To Masters’s astonishment this turned out to be an inspiration. It solved “the major problem of writing a biography of a man who is not famous”. So the book was created by the subject and the writer together – and with one other person thanked in the book’s acknowledgements. Without Dido Davies “I could not have got past the first pages”, Masters wrote.

Davies was also a writer and in 1990 had published one of those biographies Masters had described and derided, about semi-well-known public people. Her subject was the novelist William Gerhardie and, although Davies did not bring herself into the narrative, she had known him. In fact I first met her (with her mother) at Gerhardie’s home in London several years earlier, and was able to give her some help with her book about this talented and eccentric figure.
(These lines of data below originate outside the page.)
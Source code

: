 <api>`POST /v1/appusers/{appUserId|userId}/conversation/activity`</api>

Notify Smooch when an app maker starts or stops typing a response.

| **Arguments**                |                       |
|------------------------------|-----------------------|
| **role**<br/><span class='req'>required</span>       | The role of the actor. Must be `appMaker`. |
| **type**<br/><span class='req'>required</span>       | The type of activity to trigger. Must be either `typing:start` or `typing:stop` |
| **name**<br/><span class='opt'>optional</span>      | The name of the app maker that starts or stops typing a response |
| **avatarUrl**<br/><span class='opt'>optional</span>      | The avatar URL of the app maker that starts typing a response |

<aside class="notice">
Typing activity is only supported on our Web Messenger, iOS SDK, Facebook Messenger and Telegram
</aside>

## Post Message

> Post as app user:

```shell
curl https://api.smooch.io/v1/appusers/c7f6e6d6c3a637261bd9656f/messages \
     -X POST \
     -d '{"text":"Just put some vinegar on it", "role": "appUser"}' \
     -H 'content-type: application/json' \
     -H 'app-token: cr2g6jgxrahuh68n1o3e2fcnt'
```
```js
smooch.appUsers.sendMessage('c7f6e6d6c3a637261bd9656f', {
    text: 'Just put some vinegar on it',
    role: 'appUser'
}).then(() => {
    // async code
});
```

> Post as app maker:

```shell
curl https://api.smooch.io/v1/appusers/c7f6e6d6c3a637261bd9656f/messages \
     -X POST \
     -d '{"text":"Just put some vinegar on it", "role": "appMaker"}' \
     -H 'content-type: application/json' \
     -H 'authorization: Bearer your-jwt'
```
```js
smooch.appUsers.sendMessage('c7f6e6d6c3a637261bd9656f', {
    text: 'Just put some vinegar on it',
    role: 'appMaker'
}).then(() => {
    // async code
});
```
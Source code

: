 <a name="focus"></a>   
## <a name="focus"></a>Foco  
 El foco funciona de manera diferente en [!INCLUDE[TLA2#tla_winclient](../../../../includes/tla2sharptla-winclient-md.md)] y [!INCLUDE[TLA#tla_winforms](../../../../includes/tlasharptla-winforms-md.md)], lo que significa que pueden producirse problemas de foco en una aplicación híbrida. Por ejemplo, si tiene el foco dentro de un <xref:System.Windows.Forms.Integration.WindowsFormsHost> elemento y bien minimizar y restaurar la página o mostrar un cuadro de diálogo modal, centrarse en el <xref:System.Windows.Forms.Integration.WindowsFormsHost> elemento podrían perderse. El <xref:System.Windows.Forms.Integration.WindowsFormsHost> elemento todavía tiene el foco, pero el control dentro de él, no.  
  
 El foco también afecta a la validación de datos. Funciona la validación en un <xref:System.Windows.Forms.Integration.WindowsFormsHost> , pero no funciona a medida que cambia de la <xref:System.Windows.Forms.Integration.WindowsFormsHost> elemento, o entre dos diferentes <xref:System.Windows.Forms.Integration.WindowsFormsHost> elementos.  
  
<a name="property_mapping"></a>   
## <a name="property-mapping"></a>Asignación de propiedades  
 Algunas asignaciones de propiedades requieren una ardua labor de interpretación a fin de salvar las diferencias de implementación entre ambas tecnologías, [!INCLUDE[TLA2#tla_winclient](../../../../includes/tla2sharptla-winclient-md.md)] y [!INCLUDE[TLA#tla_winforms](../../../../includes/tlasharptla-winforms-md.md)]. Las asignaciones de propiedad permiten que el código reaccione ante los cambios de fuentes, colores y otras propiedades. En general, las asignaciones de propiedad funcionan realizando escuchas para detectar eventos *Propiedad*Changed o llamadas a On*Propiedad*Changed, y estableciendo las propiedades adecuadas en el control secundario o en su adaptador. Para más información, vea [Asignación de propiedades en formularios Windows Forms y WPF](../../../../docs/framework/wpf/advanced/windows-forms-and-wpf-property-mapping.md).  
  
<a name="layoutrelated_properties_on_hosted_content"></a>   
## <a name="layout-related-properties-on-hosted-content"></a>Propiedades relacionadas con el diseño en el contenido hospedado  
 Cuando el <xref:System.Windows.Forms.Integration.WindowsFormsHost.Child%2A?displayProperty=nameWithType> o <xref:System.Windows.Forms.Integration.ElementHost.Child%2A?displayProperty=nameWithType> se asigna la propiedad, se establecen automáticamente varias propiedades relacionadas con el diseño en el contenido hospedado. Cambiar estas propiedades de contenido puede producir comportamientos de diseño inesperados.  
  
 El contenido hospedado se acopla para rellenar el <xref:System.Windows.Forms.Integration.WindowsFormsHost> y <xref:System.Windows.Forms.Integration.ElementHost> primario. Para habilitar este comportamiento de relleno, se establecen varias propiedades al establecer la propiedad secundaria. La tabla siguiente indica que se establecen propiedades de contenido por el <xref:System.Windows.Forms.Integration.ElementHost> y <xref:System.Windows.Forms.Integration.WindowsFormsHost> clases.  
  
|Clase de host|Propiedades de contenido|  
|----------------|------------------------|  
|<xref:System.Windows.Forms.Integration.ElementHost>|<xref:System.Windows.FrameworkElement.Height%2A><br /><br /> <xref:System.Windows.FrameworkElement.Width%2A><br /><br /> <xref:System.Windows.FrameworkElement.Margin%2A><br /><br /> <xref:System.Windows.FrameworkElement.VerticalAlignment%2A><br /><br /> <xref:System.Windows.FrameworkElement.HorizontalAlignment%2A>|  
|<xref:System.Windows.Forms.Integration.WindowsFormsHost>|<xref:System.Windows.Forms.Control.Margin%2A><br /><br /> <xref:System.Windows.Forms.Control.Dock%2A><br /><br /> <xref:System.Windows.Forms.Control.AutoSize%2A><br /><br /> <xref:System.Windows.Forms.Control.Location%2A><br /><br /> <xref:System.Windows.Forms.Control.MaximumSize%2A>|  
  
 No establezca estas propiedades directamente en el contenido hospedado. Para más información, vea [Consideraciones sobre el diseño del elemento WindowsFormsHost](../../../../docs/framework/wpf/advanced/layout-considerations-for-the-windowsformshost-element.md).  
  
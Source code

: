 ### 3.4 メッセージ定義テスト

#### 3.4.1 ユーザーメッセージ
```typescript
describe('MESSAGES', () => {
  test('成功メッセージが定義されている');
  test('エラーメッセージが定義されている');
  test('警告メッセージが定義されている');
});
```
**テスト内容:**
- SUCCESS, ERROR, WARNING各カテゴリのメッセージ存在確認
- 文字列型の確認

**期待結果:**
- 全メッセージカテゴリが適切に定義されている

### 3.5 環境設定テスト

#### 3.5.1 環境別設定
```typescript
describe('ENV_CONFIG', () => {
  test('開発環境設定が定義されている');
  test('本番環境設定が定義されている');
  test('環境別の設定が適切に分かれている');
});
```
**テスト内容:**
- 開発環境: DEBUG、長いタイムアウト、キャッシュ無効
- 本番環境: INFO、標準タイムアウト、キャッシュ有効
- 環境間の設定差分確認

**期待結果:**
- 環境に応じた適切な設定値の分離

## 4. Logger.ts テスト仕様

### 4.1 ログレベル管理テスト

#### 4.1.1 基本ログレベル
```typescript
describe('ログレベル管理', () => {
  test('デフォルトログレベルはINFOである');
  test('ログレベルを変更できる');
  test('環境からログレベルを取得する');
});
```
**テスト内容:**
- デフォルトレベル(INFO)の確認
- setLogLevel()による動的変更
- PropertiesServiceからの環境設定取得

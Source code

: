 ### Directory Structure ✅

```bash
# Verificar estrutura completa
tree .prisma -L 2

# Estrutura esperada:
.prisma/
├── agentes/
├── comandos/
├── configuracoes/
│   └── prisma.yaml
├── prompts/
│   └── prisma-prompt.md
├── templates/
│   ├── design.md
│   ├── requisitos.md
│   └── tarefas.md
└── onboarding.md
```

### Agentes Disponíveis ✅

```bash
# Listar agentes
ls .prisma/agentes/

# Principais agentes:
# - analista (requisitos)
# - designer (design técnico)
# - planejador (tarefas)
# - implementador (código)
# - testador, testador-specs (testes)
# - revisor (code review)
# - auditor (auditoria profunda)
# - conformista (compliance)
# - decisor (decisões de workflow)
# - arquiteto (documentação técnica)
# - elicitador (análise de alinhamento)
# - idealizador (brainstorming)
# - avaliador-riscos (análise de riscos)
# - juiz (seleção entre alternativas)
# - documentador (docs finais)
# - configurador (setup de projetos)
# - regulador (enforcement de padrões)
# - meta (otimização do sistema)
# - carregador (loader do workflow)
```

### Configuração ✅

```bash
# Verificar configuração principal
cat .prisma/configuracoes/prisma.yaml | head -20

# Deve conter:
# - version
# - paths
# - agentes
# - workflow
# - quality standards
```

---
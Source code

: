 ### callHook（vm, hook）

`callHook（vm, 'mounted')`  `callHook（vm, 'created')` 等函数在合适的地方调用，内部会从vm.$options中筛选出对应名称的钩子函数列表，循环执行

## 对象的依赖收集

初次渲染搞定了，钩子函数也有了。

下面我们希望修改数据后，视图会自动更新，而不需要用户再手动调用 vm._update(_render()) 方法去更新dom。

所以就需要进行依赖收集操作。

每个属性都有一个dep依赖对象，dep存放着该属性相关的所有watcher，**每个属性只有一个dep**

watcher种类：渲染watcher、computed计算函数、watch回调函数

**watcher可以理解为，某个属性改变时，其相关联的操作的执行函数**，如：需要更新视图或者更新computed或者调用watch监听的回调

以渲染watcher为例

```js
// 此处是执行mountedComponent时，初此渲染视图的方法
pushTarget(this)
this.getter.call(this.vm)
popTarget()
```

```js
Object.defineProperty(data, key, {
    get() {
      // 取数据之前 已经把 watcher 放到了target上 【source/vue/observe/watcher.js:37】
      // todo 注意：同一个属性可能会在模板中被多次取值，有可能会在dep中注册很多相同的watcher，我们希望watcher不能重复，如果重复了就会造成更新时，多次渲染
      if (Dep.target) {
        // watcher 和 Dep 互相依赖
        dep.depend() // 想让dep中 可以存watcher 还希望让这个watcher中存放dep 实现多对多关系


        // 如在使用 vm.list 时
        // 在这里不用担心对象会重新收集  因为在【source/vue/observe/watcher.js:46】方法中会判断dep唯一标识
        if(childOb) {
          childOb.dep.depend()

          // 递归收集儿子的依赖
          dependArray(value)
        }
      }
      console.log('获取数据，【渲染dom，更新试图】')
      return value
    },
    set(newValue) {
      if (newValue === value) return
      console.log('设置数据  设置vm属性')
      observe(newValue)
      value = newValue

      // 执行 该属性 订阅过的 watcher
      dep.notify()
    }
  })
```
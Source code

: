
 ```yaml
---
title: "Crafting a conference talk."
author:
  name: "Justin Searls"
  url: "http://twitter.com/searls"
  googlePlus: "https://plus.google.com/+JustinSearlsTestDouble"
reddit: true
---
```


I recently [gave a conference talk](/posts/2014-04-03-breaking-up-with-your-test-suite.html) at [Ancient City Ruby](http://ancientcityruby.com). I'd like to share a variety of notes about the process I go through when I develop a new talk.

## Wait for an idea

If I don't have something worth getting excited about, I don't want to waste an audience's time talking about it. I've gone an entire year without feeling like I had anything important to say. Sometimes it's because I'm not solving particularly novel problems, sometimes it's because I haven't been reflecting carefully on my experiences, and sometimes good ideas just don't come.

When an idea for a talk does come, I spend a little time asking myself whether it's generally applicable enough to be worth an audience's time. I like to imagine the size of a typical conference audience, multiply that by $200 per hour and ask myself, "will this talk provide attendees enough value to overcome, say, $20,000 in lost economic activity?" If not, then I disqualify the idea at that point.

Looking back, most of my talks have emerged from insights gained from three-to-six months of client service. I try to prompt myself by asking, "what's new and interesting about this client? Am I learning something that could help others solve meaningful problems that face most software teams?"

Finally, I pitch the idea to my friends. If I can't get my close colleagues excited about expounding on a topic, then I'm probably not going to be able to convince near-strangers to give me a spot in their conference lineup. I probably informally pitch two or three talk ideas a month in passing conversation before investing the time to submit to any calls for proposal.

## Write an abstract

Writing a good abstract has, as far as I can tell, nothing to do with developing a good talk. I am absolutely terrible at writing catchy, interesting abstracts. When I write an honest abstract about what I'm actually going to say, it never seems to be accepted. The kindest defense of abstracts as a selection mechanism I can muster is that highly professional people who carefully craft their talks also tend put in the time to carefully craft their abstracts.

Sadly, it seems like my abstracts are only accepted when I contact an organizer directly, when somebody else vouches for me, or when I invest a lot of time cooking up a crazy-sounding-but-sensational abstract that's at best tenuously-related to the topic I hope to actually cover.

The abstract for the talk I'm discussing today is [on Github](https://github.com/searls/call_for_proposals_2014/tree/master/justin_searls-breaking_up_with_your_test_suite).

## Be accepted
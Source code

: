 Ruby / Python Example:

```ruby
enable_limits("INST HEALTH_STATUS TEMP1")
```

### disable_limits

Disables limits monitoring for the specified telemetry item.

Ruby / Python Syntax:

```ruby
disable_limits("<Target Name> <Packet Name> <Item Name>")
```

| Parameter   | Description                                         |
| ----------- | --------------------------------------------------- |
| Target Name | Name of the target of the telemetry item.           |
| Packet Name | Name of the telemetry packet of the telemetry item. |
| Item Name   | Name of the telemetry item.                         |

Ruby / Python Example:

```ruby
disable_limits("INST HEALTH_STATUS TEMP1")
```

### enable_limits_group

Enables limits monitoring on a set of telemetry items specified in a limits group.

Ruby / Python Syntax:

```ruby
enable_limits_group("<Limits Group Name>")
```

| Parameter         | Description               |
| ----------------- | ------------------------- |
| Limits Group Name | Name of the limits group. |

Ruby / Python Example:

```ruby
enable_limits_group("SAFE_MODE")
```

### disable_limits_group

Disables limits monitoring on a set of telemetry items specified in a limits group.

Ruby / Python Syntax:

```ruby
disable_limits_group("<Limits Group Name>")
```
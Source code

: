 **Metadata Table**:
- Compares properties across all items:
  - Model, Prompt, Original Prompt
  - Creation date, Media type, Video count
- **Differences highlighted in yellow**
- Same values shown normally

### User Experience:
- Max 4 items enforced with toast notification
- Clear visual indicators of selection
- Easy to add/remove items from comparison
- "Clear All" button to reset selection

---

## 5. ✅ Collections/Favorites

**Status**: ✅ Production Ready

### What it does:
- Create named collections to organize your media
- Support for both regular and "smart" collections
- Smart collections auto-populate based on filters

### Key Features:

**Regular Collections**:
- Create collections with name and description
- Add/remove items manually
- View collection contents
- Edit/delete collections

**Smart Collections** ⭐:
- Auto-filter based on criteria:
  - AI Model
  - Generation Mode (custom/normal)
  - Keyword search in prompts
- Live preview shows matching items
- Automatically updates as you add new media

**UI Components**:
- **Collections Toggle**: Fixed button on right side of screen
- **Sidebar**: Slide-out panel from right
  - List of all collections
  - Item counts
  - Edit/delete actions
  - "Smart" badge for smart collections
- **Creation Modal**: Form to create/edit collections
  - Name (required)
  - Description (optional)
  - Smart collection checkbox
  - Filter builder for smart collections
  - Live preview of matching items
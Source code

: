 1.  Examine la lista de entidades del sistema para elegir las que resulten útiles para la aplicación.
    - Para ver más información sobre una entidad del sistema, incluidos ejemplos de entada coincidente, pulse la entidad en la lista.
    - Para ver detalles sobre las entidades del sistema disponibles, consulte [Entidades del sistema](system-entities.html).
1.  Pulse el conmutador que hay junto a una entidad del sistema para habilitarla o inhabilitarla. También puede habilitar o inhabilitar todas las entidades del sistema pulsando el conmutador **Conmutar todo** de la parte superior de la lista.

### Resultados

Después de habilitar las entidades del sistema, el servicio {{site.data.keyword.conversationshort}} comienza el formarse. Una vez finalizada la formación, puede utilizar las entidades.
It’s not until now that I notice at the end of her acknowledgements a tribute to Alexander Masters, for his “patient attention, his careful editing, but above all his innumerable helpful and sensitive suggestions which improved the whole tone of the book”.

Davies herself had a colourful life:

It was Dido Davies who had slid into the skip and brought out the diaries (that would form the basis of Masters’ book A Life Discarded – SS). She and Masters were long-time friends. Many years earlier, as a newly elected English fellow, she had crawled through the window of Masters’ Cambridge college and said hello. Her career was unusual. Under the name “Rachel Swift” she published two sex manuals, and, pursuing her interest in zoology, she travelled widely in Asia, occasionally giving lectures on rats and serpents. While Masters was working on this book, she had been writing a biography of Thomas More. They helped each other and she became his “writing collaborator”, giving his books direction. But in 2007, she was diagnosed with cancer, which was the cause of her death in 2013. Three years later, A Life Discarded was published and dedicated to Dido Davies.